Museos (parte I).

 

Esta segunda temática incluye las siguientes crónicas: MIM (Museo de Instrumentos Musicales, Bruselas), Rembrandt Harmenszoon van Rijn  y  El Señor de San José.                                                              El  cuento que corona esta saga juega a recrear la visita que en 1870, realizó el entonces Presidente Domingo Faustino Sarmiento al General Justo José de Urquiza.  La ficción se titula La canilla



MIM

   A mi amigo Ricardo Moreno Garamendi 


     Un museo que se descubre casi sin querer, es como una puerta misteriosa que se nos  abre casi sin pedirlo.

     Recuerdo que pensé algo así cuando me detuve frente al Museo de Instrumentos Musicales de Bruselas, el mítico MIM.  Los buenos consejos de mis amigos Virginia y Jean Paul, como un viento de cola, me habían empujado hacia allí. De mi parte, sólo tuve que desplegar la curiosidad en el palo mayor y dejar una vez más que la intuición hiciera de las suyas al timón de mi velero.  El edificio que me daba la bienvenida mostraba el inconfundible estilo Art Nouveau, y su portentoso nombre de Old England grabado en la frente.

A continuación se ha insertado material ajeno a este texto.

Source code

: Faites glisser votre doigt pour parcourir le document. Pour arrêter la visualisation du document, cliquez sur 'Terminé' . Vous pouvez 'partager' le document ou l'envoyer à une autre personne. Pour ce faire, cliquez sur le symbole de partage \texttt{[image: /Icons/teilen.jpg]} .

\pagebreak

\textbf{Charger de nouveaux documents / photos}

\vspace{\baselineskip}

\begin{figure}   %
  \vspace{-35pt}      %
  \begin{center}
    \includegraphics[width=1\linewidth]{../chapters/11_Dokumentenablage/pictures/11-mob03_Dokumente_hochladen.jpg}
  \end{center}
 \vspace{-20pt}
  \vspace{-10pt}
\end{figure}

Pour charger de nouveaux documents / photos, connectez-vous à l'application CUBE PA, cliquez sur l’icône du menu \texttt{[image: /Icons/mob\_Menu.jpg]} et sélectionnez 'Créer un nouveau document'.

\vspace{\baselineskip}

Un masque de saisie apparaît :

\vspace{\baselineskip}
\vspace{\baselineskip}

     Cuatro plantas para recorrer y mil doscientos ejemplares en exposición no parecían poca cosa, sobre todo cuando uno no tenía programado envejecer dentro de un museo en Bruselas; de todos modos, en pocos minutos más comprobaría que ahí lo viejo era sinónimo de sabiduría.  De la boletería me llevé los auriculares puestos, un indicador conectado a este y las instrucciones para disfrutar de esa odisea tejida de sonidos que nunca antes  había escuchado.  Según el  instructivo debía pararme sobre los círculos dibujados en el piso, que hacían referencia con un número al instrumento del catálogo que se encontraba frente a mí y había elegido escuchar.  En efecto, al pulsar el  dispositivo ocurrió el milagro; entonces, el alma de ese instrumento, como un hilo invisible que venía atando una a una las voces de su historia, entró a mis oídos.  Mientras la flauta daba el primer testimonio, la sentencia de Beethoven sonaba dentro de mí:  La música constituye una revelación más alta que ninguna filosofía.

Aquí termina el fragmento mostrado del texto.